After two full days with my Jordanian counterpart running all of the routes the president of the United States would actually be traveling the day of the visit, including routes to the hospital, police stations, and possible safe houses, my assistant disappeared and was replaced with a Jordanian policeman. I asked our main Jordanian counterpart from the US embassy what had happened to my guy. I reminded him that this young man knew every inch of the POTUS motorcade routes, that it was too late to change them, and that it was perhaps not a good idea for him to be at large.
The Jordanian diplomat, smoking a cigarette that would make a Lucky Strike seem tame, informed me that his government had acquired some information that had caused them to be concerned about my counterpart’s allegiances. “But not to worry,” he said, “he has been taken care of.”
I was never sure what that meant exactly but had a good idea what it might mean in that part of the world. I guess my counterpart had not been vetted well enough.

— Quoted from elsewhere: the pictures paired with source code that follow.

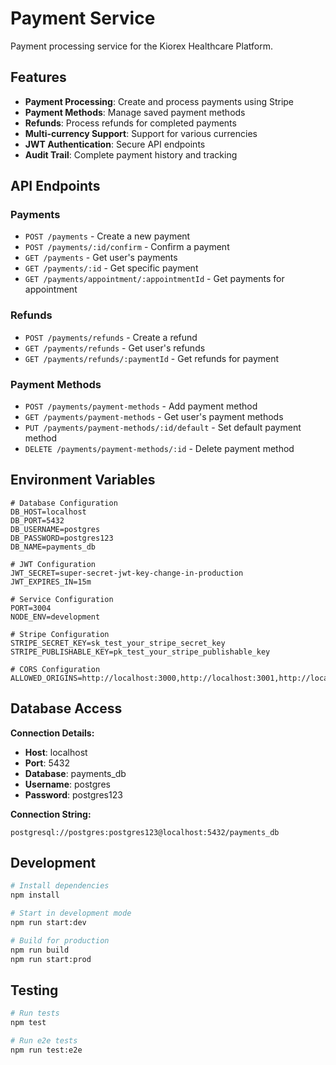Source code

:# Payment Service

Payment processing service for the Kiorex Healthcare Platform.

## Features

- **Payment Processing**: Create and process payments using Stripe
- **Payment Methods**: Manage saved payment methods
- **Refunds**: Process refunds for completed payments
- **Multi-currency Support**: Support for various currencies
- **JWT Authentication**: Secure API endpoints
- **Audit Trail**: Complete payment history and tracking

## API Endpoints

### Payments
- `POST /payments` - Create a new payment
- `POST /payments/:id/confirm` - Confirm a payment
- `GET /payments` - Get user's payments
- `GET /payments/:id` - Get specific payment
- `GET /payments/appointment/:appointmentId` - Get payments for appointment

### Refunds
- `POST /payments/refunds` - Create a refund
- `GET /payments/refunds` - Get user's refunds
- `GET /payments/refunds/:paymentId` - Get refunds for payment

### Payment Methods
- `POST /payments/payment-methods` - Add payment method
- `GET /payments/payment-methods` - Get user's payment methods
- `PUT /payments/payment-methods/:id/default` - Set default payment method
- `DELETE /payments/payment-methods/:id` - Delete payment method

## Environment Variables

```env
# Database Configuration
DB_HOST=localhost
DB_PORT=5432
DB_USERNAME=postgres
DB_PASSWORD=postgres123
DB_NAME=payments_db

# JWT Configuration
JWT_SECRET=super-secret-jwt-key-change-in-production
JWT_EXPIRES_IN=15m

# Service Configuration
PORT=3004
NODE_ENV=development

# Stripe Configuration
STRIPE_SECRET_KEY=sk_test_your_stripe_secret_key
STRIPE_PUBLISHABLE_KEY=pk_test_your_stripe_publishable_key

# CORS Configuration
ALLOWED_ORIGINS=http://localhost:3000,http://localhost:3001,http://localhost:3002
```

## Database Access

**Connection Details:**
- **Host**: localhost
- **Port**: 5432
- **Database**: payments_db
- **Username**: postgres
- **Password**: postgres123

**Connection String:**
```
postgresql://postgres:postgres123@localhost:5432/payments_db
```

## Development

```bash
# Install dependencies
npm install

# Start in development mode
npm run start:dev

# Build for production
npm run build
npm run start:prod
```

## Testing

```bash
# Run tests
npm test

# Run e2e tests
npm run test:e2e
```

On the day of the visit, as the presidential motorcade navigated its way through the narrow ancient streets of Aqaba, I could not help but scan the open windows of the stucco homes. I half expected to see one of my former counterpart’s clones lean out of a window with a rocket-propelled grenade launcher and put a rocket into the limo. I never saw him again, however, and maybe no one else ever did either.
VELVET COVERED STEEL
When POTUS’s visit to Jordan ended, our advance team was put on a bus at the Jordanian-Israeli border and driven all night to Jerusalem, where we would assist with a second visit. The good shepherd provided to watch over us by the Israeli government was a female Shin Bet or perhaps Mossad agent. She gave her name as Rachel.